İnsan toplumunun karakteristik özelliği amaçlı
işbirliğidir... İnsan toplumu ... kâinatın var
oluşunu belirleyen evrensel bir kanunun (yani iş
bölümünün yüksek verimliliğinin) amaçlı kullanımının
sonucudur.
Bir bireyin kendi başına yaptığı davranışı birlikte
davranışla (işbirliğiyle) değiştirmek için attığı
her adım, onun durumunda çabuk ve farkedilir bir
iyileşme sağlamaktadır. Barışçı işbirliği ve
işbölümünden sonuçlanan avantajlar evrenseldir.
Sadece sonraki nesilleri değil her nesli derhal
faydalandırırlar. Bireyin toplum uğruna feragat
etmesi gereken şeyler çok daha büyük avantajlarla
telafi edilir. Onun feragati sadece görünüştedir ve
geçicidir; daha sonra çok daha büyük bir kazanım
elde etmek için daha küçük bir kazançtan vazgeçer...
İşbölümü yapılan sahayı genişletme yoluyla sosyal
işbirliği yaygınlaştığında veya barışın yasal olarak
korunması ve muhafaza edilmesi güçlendirildiğinde
teşvik edici unsur kendi şartlarını iyileştirme
peşinde olanların arzusudur. Birey, kendi (haklı)
çıkarları peşinde koşarken sosyal işbirliği ve
barışçı ilişkilerin geliştirilmesi yönünde çalışır.

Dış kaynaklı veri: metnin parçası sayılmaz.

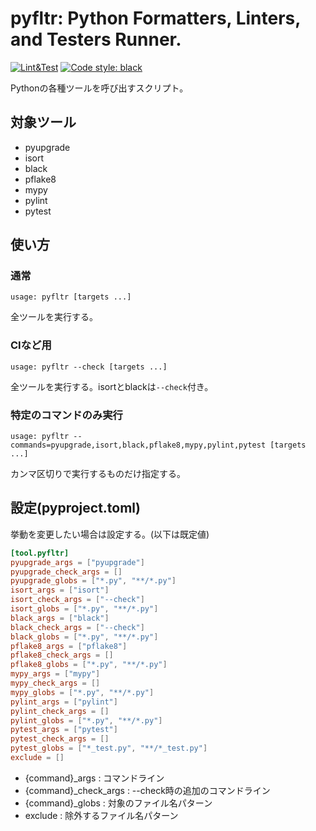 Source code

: # pyfltr: Python Formatters, Linters, and Testers Runner.

[![Lint&Test](https://github.com/ak110/pyfltr/actions/workflows/python-app.yml/badge.svg)](https://github.com/ak110/pyfltr/actions/workflows/python-app.yml)
[![Code style: black](https://img.shields.io/badge/code%20style-black-000000.svg)](https://github.com/psf/black)

Pythonの各種ツールを呼び出すスクリプト。

## 対象ツール

- pyupgrade
- isort
- black
- pflake8
- mypy
- pylint
- pytest

## 使い方

### 通常

```text
usage: pyfltr [targets ...]
```

全ツールを実行する。

### CIなど用

```text
usage: pyfltr --check [targets ...]
```

全ツールを実行する。isortとblackは`--check`付き。

### 特定のコマンドのみ実行

```text
usage: pyfltr --commands=pyupgrade,isort,black,pflake8,mypy,pylint,pytest [targets ...]
```

カンマ区切りで実行するものだけ指定する。

## 設定(pyproject.toml)

挙動を変更したい場合は設定する。(以下は既定値)

```toml
[tool.pyfltr]
pyupgrade_args = ["pyupgrade"]
pyupgrade_check_args = []
pyupgrade_globs = ["*.py", "**/*.py"]
isort_args = ["isort"]
isort_check_args = ["--check"]
isort_globs = ["*.py", "**/*.py"]
black_args = ["black"]
black_check_args = ["--check"]
black_globs = ["*.py", "**/*.py"]
pflake8_args = ["pflake8"]
pflake8_check_args = []
pflake8_globs = ["*.py", "**/*.py"]
mypy_args = ["mypy"]
mypy_check_args = []
mypy_globs = ["*.py", "**/*.py"]
pylint_args = ["pylint"]
pylint_check_args = []
pylint_globs = ["*.py", "**/*.py"]
pytest_args = ["pytest"]
pytest_check_args = []
pytest_globs = ["*_test.py", "**/*_test.py"]
exclude = []
```

- {command}_args : コマンドライン
- {command}_check_args : --check時の追加のコマンドライン
- {command}_globs : 対象のファイル名パターン
- exclude : 除外するファイル名パターン
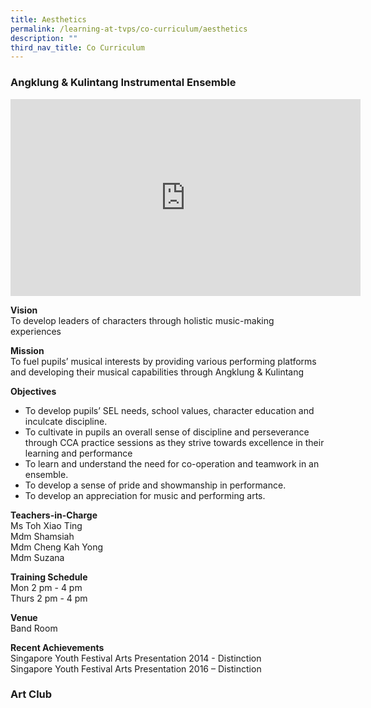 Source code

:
 ```yaml
---
title: Aesthetics
permalink: /learning-at-tvps/co-curriculum/aesthetics
description: ""
third_nav_title: Co Curriculum
---
```

### Angklung & Kulintang Instrumental Ensemble

<iframe width="560" height="315" src="https://www.youtube.com/embed/IM1XVgq7Kyw" title="YouTube video player" frameborder="0" allow="accelerometer; autoplay; clipboard-write; encrypted-media; gyroscope; picture-in-picture" allowfullscreen></iframe>

**Vision** <br>
To develop leaders of characters through holistic music-making experiences  
  
**Mission** <br>
To fuel pupils’ musical interests by providing various performing platforms and developing their musical capabilities through Angklung & Kulintang  
  
**Objectives** <br>
* To develop pupils’ SEL needs, school values, character education and inculcate discipline.  
* To cultivate in pupils an overall sense of discipline and perseverance through CCA practice sessions as they strive towards excellence in their learning and performance  
* To learn and understand the need for co-operation and teamwork in an ensemble.  
* To develop a sense of pride and showmanship in performance.  
* To develop an appreciation for music and performing arts.  
  
**Teachers-in-Charge** <br>
Ms Toh Xiao Ting <br>
Mdm Shamsiah <br>
Mdm Cheng Kah Yong <br>
Mdm Suzana

**Training Schedule** <br>
Mon 2 pm - 4 pm <br>
Thurs 2 pm - 4 pm  

**Venue**  <br>
Band Room

**Recent Achievements** <br>
Singapore Youth Festival Arts Presentation 2014 - Distinction <br> Singapore Youth Festival Arts Presentation 2016 – Distinction  

### Art Club

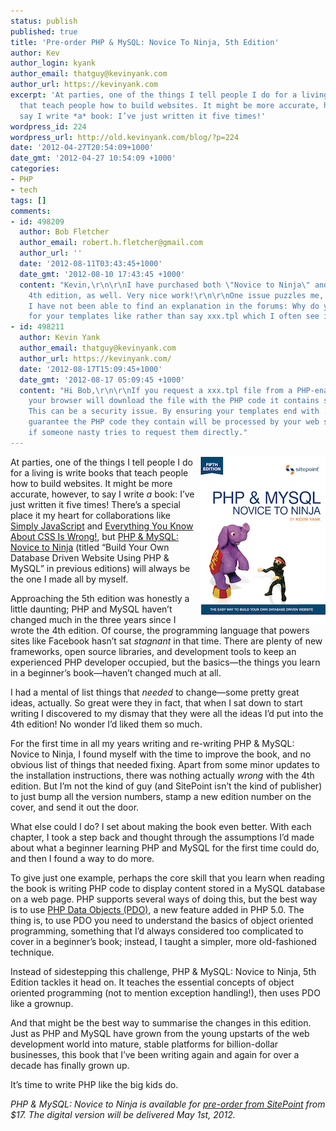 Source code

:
 ```yaml
---
status: publish
published: true
title: 'Pre-order PHP & MySQL: Novice To Ninja, 5th Edition'
author: Kev
author_login: kyank
author_email: thatguy@kevinyank.com
author_url: https://kevinyank.com
excerpt: 'At parties, one of the things I tell people I do for a living is write books
  that teach people how to build websites. It might be more accurate, however, to
  say I write *a* book: I’ve just written it five times!'
wordpress_id: 224
wordpress_url: http://old.kevinyank.com/blog/?p=224
date: '2012-04-27T20:54:09+1000'
date_gmt: '2012-04-27 10:54:09 +1000'
categories:
- PHP
- tech
tags: []
comments:
- id: 498209
  author: Bob Fletcher
  author_email: robert.h.fletcher@gmail.com
  author_url: ''
  date: '2012-08-11T03:43:45+1000'
  date_gmt: '2012-08-10 17:43:45 +1000'
  content: "Kevin,\r\n\r\nI have purchased both \"Novice to Ninja\" and the earlier
    4th edition, as well. Very nice work!\r\n\r\nOne issue puzzles me, however; and
    I have not been able to find an explanation in the forums: Why do you use  xxx.html.php
    for your templates like rather than say xxx.tpl which I often see in other code?\r\n\r\nThanks,\r\nBob"
- id: 498211
  author: Kevin Yank
  author_email: thatguy@kevinyank.com
  author_url: https://kevinyank.com/
  date: '2012-08-17T15:09:45+1000'
  date_gmt: '2012-08-17 05:09:45 +1000'
  content: "Hi Bob,\r\n\r\nIf you request a xxx.tpl file from a PHP-enabled web server,
    your browser will download the file with the PHP code it contains still visible.
    This can be a security issue. By ensuring your templates end with .php, you can
    guarantee the PHP code they contain will be processed by your web server even
    if someone nasty tries to request them directly."
---
```

<p><a href="http://www.sitepoint.com/books/phpmysql5/"><img src="/assets/wp-content/uploads/2012/04/phpmysql5-cover.jpg" alt="phpmysql5-cover.jpg" title="phpmysql5-cover.jpg" border="0" width="200" height="267" style="float:right;" /></a></p>
<p>At parties, one of the things I tell people I do for a living is write books that teach people how to build websites. It might be more accurate, however, to say I write <em>a</em> book: I’ve just written it five times! There’s a special place it my heart for collaborations like <a href="http://www.sitepoint.com/books/javascript1">Simply JavaScript</a> and <a href="http://www.sitepoint.com/books/csswrong1">Everything You Know About CSS Is Wrong!</a>, but <a href="http://www.sitepoint.com/books/phpmysql5/">PHP &amp; MySQL: Novice to Ninja</a> (titled “Build Your Own Database Driven Website Using PHP &amp; MySQL” in previous editions) will always be the one I made all by myself.</p>
<p>Approaching the 5th edition was honestly a little daunting; PHP and MySQL haven’t changed much in the three years since I wrote the 4th edition. Of course, the programming language that powers sites like Facebook hasn’t sat <em>stagnant</em> in that time. There are plenty of new frameworks, open source libraries, and development tools to keep an experienced PHP developer occupied, but the basics—the things you learn in a beginner’s book—haven’t changed much at all.</p>
<p>I had a mental of list things that <em>needed</em> to change—some pretty great ideas, actually. So great were they in fact, that when I sat down to start writing I discovered to my dismay that they were all the ideas I’d put into the 4th edition! No wonder I’d liked them so much.</p>
<p>For the first time in all my years writing and re-writing PHP &amp; MySQL: Novice to Ninja, I found myself with the time to improve the book, and no obvious list of things that needed fixing. Apart from some minor updates to the installation instructions, there was nothing actually <em>wrong</em> with the 4th edition. But I’m not the kind of guy (and SitePoint isn’t the kind of publisher) to just bump all the version numbers, stamp a new edition number on the cover, and send it out the door.</p>
<p>What else could I do? I set about making the book even better. With each chapter, I took a step back and thought through the assumptions I’d made about what a beginner learning PHP and MySQL for the first time could do, and then I found a way to do more.</p>
<p>To give just one example, perhaps the core skill that you learn when reading the book is writing PHP code to display content stored in a MySQL database on a web page. PHP supports several ways of doing this, but the best way is to use <a href="http://php.net/manual/en/book.pdo.php">PHP Data Objects (PDO)</a>, a new feature added in PHP 5.0. The thing is, to use PDO you need to understand the basics of object oriented programming, something that I’d always considered too complicated to cover in a beginner’s book; instead, I taught a simpler, more old-fashioned technique.</p>
<p>Instead of sidestepping this challenge, PHP &amp; MySQL: Novice to Ninja, 5th Edition tackles it head on. It teaches the essential concepts of object oriented programming (not to mention exception handling!), then uses PDO like a grownup.</p>
<p>And that might be the best way to summarise the changes in this edition. Just as PHP and MySQL have grown from the young upstarts of the web development world into mature, stable platforms for billion-dollar businesses, this book that I’ve been writing again and again for over a decade has finally grown up.</p>
<p>It’s time to write PHP like the big kids do.</p>
<p><em>PHP &amp; MySQL: Novice to Ninja is available for <a href="http://www.sitepoint.com/sneak-peek-of-kevin-yanks-new-php-mysql-book/#pre-order">pre-order from SitePoint</a> from $17. The digital version will be delivered May 1st, 2012.</em></p>
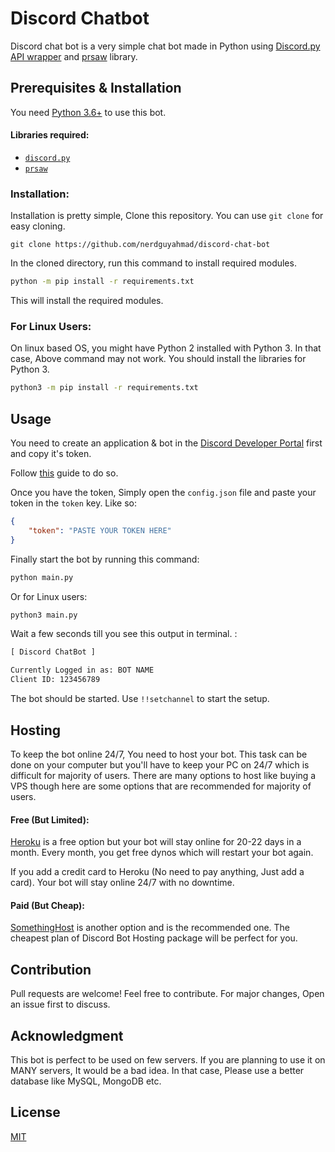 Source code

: # Discord Chatbot

Discord chat bot is a very simple chat bot made in Python using [Discord.py API wrapper](https://github.com/Rapptz/discord.py) and [prsaw](https://github.com/CodeWithSwastik/prsaw) library.

## Prerequisites & Installation

You need [Python 3.6+](https://python.org/)  to use this bot.

#### Libraries required:
- [`discord.py`](https://github.com/Rapptz/discord.py)
- [`prsaw`](https://github.com/CodeWithSwastik/prsaw)

### Installation:

Installation is pretty simple, Clone this repository. You can use `git clone` for easy cloning.

```git
git clone https://github.com/nerdguyahmad/discord-chat-bot
```

In the cloned directory, run this command to install required modules.

```bash
python -m pip install -r requirements.txt
```
This will install the required modules.

### For Linux Users:

On linux based OS, you might have Python 2 installed with Python 3. In that case, Above command may not work. You should install the libraries for Python 3.
```bash
python3 -m pip install -r requirements.txt
```

## Usage

You need to create an application & bot in the [Discord Developer Portal](https://discord.dev) first and copy it's token.

Follow [this](https://vimeo.com/509933655) guide to do so.

Once you have the token, Simply open the `config.json` file and paste your token in the `token` key. Like so:

```json
{
    "token": "PASTE YOUR TOKEN HERE"
}
```
Finally start the bot by running this command:
```bash
python main.py
```
Or for Linux users:

```bash
python3 main.py
```

Wait a few seconds till you see this output in terminal. :

```html
[ Discord ChatBot ]

Currently Logged in as: BOT NAME
Client ID: 123456789
```

The bot should be started. Use `!!setchannel` to start the setup.

## Hosting

To keep the bot online 24/7, You need to host your bot. This task can be done on your computer but you'll have to keep your PC on 24/7 which is difficult for majority of users. There are many options to host like buying a VPS though here are some options that are recommended for majority of users.

#### Free (But Limited):
[Heroku](https://heroku.com) is a free option but your bot will stay online for 20-22 days in a month. Every month, you get free dynos which will restart your bot again.

If you add a credit card to Heroku (No need to pay anything, Just add a card). Your bot will stay online 24/7 with no downtime.

#### Paid (But Cheap):
[SomethingHost](https://something.host) is another option and is the recommended one. The cheapest plan of Discord Bot Hosting package will be perfect for you.

## Contribution

Pull requests are welcome! Feel free to contribute. For major changes, Open an issue first to discuss.

## Acknowledgment

This bot is perfect to be used on few servers. If you are planning to use it on MANY servers, It would be a bad idea. In that case, Please use a better database like MySQL, MongoDB etc.

## License
[MIT](https://github.com/nerdguyahmad/discord-chatbot/blob/main/LICENSE)
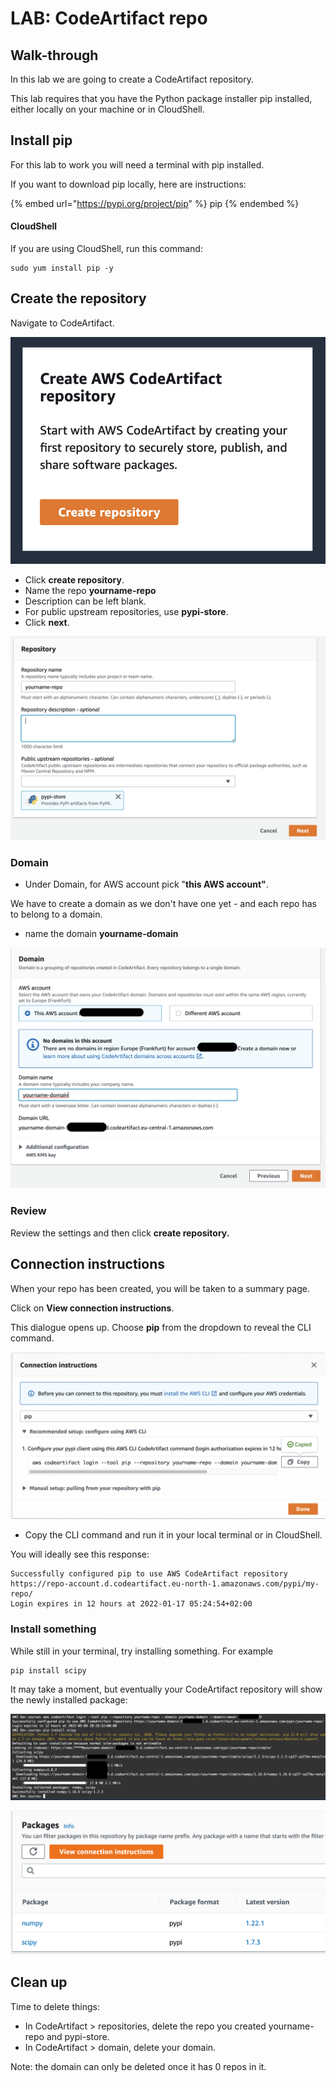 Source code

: # LAB: CodeArtifact repo

## Walk-through

In this lab we are going to create a CodeArtifact repository.

This lab requires that you have the Python package installer pip installed, either locally on your machine or in CloudShell.&#x20;

## Install pip

For this lab to work you will need a terminal with pip installed.&#x20;

If you want to download pip locally, here are instructions:

{% embed url="https://pypi.org/project/pip" %}
pip
{% endembed %}

#### CloudShell

If you are using CloudShell, run this command:

```
sudo yum install pip -y
```

## Create the repository

Navigate to CodeArtifact.&#x20;

![every lab starts with an orange button it seems](<../../../.gitbook/assets/image (347).png>)

* Click **create repository**.
* Name the repo **yourname-repo**
* Description can be left blank.&#x20;
* For public upstream repositories, use **pypi-store**.
* Click **next**.

![](<../../../.gitbook/assets/image (352).png>)

### Domain&#x20;

* Under Domain, for AWS account pick "**this AWS account"**.&#x20;

We have to create a domain as we don't have one yet - and each repo has to belong to a domain.&#x20;

* name the domain **yourname-domain**&#x20;

![domain settings](<../../../.gitbook/assets/image (423).png>)

### Review

Review the settings and then click **create repository.**

## Connection instructions

When your repo has been created, you will be taken to a summary page.&#x20;

Click on **View connection instructions**.

This dialogue opens up. Choose **pip** from the dropdown to reveal the CLI command.&#x20;

![connection URL](<../../../.gitbook/assets/image (320).png>)

* Copy the CLI command and run it in your local terminal or in CloudShell.

You will ideally see this response:

```
Successfully configured pip to use AWS CodeArtifact repository https://repo-account.d.codeartifact.eu-north-1.amazonaws.com/pypi/my-repo/ 
Login expires in 12 hours at 2022-01-17 05:24:54+02:00
```

### Install something

While still in your terminal, try installing something. For example

```
pip install scipy
```

It may take a moment, but eventually your CodeArtifact repository will show the newly installed package:

![from Cloudshell](<../../../.gitbook/assets/image (135).png>)

![to Artifact.](<../../../.gitbook/assets/image (329) (1).png>)

## Clean up&#x20;

Time to delete things:

* In CodeArtifact > repositories, delete the repo you created yourname-repo and pypi-store.&#x20;
* In CodeArtifact > domain, delete your domain.

Note: the domain can only be deleted once it has 0 repos in it.&#x20;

Hume'den Ricardo'ya İngiliz politik iktisadı
tarafından oluşturulan iş bölümü teorisinin tarihsel
rolü, sosyal işbirliğinin orijini ve işlemesine dair
tüm metafizik doktrinlerin tamamen yıkılmasına
dayanmaktaydı. O, epikürizm* felsefesiyle
başlatılan insanoğlunun ruhsal, ahlâkî
özgürleşmesini tamamladı. O, otonom rasyonel ahlâkı
eski günlerin heteronom ve içgüdüsel etiğin yerine
koymuştur. Yasa ve yaşadık, ahlâk yasaları ve
sosyal kurumlar artık Tanrı'nın anlaşılmaz emirleri
gibi saptırılmaz. Bunlar insan orijinlidir ve
bunlara uygulanacak tek referans insan refahına
dair olanlardır. Faydacı iktisatçı şunu söylemez:
Fiat justitia pereat mundus . O şunu söyler. Fiat
justitia ne pereat mundus. O, herhangi bir
kişiden, refahından toplumun refahı için
vazgeçmesini istemez. O kişiden hakkı olan
çıkarlarının ne olduğunu bilmesini ister.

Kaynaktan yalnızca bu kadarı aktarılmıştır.